The trouble for Ruto is that, having led everyone in his political bastion into Jubilee Party, Gideon and his party, Kanu, are likely to reap big from the fallout that will arise out of party nominations. That will erode Ruto's stranglehold on the Kalenjin votes – his biggest bargaining chip in the Jubilee Party—and expose him.

When Gideon emerges as the alternative powerbroker, and if he gets more people on his side, there is a likelihood that come elections, the President, a pragmatist, will be forced to drop Ruto in favour of Gideon.

Gideon and Uhuru are both sons of former Presidents. They know power; they know privilege, and when they speak with each other, they speak the same language. A language of, what could be Kenya's equivalent of royalty. While Uhuru's private views on Ruto as a person – aside from the political 'Ndugu yangu William' – are unknown, those held by Gideon are known. He has no respect for Ruto and actually had to remind him to check out the dictionary meaning of the word 'hustler'.

Ruto is a student of politics from Gideon's father. He has pulled some Machiavellian moves, including picking a candidate to unseat Gideon from the Baringo Senate seat. He is also causing ripples in West Pokot, targeting Senator John Krop Lonyangapuo, who is Gideon's right hand man.

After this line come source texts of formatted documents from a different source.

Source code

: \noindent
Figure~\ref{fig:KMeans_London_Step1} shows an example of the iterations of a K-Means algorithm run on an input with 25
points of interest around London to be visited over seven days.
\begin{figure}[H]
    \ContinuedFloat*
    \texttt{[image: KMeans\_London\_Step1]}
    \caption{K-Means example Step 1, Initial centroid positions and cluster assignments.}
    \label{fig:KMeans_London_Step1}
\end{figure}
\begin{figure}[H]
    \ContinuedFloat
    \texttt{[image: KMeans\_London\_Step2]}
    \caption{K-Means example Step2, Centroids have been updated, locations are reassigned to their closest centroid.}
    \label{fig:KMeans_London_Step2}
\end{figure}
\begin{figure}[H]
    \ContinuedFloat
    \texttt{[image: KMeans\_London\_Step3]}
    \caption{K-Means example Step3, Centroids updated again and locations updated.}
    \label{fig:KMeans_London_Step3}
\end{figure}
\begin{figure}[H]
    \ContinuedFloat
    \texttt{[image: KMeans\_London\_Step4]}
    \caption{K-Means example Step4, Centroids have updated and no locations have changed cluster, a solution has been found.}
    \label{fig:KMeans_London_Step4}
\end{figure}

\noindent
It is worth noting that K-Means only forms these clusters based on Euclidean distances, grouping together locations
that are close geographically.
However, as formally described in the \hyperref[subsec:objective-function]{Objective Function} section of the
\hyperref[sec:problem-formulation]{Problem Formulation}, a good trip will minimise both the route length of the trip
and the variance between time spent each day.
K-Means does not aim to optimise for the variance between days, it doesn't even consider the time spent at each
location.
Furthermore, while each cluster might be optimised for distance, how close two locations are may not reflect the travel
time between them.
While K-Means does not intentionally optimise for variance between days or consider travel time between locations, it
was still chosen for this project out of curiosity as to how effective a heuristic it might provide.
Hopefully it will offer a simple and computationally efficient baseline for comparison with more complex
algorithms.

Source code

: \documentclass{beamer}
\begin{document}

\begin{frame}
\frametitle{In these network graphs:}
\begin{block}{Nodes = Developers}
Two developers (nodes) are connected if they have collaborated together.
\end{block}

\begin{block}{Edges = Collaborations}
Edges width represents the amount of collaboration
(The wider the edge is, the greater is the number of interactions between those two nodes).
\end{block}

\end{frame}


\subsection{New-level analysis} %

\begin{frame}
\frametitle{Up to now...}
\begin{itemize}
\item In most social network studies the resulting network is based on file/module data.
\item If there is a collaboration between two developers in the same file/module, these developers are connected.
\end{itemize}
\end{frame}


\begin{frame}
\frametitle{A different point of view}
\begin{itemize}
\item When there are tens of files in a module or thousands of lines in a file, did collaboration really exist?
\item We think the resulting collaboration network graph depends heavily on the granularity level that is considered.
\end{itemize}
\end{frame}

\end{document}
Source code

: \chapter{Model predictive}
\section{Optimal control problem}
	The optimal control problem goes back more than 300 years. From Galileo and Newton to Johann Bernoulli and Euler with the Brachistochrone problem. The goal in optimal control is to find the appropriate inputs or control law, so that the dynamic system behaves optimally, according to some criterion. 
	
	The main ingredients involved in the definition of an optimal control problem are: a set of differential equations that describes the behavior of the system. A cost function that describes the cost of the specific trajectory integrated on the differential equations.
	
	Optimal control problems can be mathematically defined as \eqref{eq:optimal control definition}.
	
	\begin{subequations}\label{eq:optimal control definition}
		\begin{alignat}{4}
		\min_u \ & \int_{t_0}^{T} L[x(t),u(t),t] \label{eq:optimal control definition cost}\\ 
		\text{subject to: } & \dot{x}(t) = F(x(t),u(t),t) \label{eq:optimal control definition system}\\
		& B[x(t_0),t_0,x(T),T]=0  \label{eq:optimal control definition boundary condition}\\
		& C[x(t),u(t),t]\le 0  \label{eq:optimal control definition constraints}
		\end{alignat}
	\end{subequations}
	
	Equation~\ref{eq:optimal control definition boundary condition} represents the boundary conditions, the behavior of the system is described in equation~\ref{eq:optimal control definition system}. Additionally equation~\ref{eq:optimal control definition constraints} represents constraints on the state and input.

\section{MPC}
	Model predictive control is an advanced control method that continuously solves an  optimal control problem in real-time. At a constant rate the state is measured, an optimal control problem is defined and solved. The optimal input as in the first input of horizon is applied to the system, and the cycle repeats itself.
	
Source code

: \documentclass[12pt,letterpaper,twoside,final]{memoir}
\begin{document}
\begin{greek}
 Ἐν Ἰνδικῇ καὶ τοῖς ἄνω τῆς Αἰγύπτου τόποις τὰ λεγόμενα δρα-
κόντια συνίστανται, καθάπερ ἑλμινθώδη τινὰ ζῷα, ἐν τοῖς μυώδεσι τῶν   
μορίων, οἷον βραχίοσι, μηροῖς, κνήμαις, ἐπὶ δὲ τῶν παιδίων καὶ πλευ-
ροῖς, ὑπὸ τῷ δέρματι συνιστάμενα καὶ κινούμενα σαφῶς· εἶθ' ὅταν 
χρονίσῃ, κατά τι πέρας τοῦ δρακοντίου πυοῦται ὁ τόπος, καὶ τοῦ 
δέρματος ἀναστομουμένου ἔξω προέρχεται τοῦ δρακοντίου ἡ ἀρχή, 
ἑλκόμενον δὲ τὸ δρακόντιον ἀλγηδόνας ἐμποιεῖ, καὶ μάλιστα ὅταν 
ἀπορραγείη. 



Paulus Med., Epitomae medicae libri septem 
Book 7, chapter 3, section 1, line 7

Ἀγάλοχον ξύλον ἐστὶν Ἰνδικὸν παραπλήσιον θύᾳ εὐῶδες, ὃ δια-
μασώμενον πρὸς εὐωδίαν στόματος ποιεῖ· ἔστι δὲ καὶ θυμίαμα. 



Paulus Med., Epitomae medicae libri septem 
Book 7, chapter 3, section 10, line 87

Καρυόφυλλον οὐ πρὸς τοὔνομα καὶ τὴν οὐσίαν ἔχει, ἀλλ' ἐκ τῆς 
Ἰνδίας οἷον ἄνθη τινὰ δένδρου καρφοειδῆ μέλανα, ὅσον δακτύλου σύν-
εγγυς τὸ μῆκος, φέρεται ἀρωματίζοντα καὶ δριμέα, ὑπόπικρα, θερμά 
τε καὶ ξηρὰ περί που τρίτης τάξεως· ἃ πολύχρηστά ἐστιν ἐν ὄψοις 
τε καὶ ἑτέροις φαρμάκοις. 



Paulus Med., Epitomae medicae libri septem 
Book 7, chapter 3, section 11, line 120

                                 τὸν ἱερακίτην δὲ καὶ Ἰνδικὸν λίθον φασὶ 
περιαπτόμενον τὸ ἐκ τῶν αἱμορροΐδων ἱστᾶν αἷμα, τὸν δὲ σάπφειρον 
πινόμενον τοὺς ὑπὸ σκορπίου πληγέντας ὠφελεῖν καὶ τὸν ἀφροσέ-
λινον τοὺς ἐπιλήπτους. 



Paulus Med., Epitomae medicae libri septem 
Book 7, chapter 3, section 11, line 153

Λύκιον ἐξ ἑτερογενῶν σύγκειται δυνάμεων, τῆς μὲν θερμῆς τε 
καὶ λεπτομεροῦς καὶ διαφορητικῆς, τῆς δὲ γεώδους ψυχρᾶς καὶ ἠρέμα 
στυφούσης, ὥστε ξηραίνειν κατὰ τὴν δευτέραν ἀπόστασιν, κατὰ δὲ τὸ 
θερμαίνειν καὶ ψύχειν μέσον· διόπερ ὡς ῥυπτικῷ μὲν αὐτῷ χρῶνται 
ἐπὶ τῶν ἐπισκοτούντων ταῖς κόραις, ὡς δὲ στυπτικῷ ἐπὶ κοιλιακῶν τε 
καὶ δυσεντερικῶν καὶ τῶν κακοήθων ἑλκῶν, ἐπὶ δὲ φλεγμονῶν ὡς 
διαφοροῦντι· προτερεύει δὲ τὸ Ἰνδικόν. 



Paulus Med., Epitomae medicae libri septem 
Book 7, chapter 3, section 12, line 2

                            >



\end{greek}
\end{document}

When Lonyangapuo revealed that the meeting between the Mois and the Kenyattas had to do with Kanu's support for the Jubilee Party, it must have sent shivers down the Ruto camp since in Kenya's quid pro quo politics, the meeting begged the question: "What was Gideon offered?"

No one can guess, because nobody knows why Gideon's father settled on Uhuru in 2002.

A fortnight ago, Gideon went hard on Ruto for the numerous trips that the Deputy President had made to Baringo.

"There's one Jubilee leader who has been frequenting Baringo and lying to people about development projects... If I quit politics today, and chose to be a farmer, would he still be coming here, to Baringo?" Gideon posed.

Gideon has options, but with Kanu being the alternative centre of power, the political flirting with Uhuru is just an overt way of telling the Deputy President that he should not think that he (Ruto) is the way to power. Neither does Ruto reserve the monopoly to form coalitions with other politicians in the pursuit of capturing State power using the Rift Valley numbers. There's Kanu.

What this means is that Ruto does not just have to worry about the unity battle within the Jubilee Party, he also has to fight for the consolidation of his backyard, so that he has the numbers that he can bring to the table, when the power-sharing after the elections begin.

If Kanu backs Uhuru's re-election, then, Uhuru will be forced to yield to the party's drive to shore up its numbers in elective seats. Put another way, it will compete against Ruto's men and women in the Rift Valley for the governor, senate, and parliamentary seats, and even at the county assemblies.

The next bit of the deal, will be that Ruto will have to tell his candidate for the Baringo Senate seat that the Jubilee Party will not field a candidate against an ally of the President. In a game where numbers matter, prevailing upon an aspirant to hold off, won't be a capital offence.

If that is part of the deal that Uhuru made with the Mois, it won't stop there. It would mean that Kanu and its party leader Gideon will also get a chance to nominate people into key positions in the next government.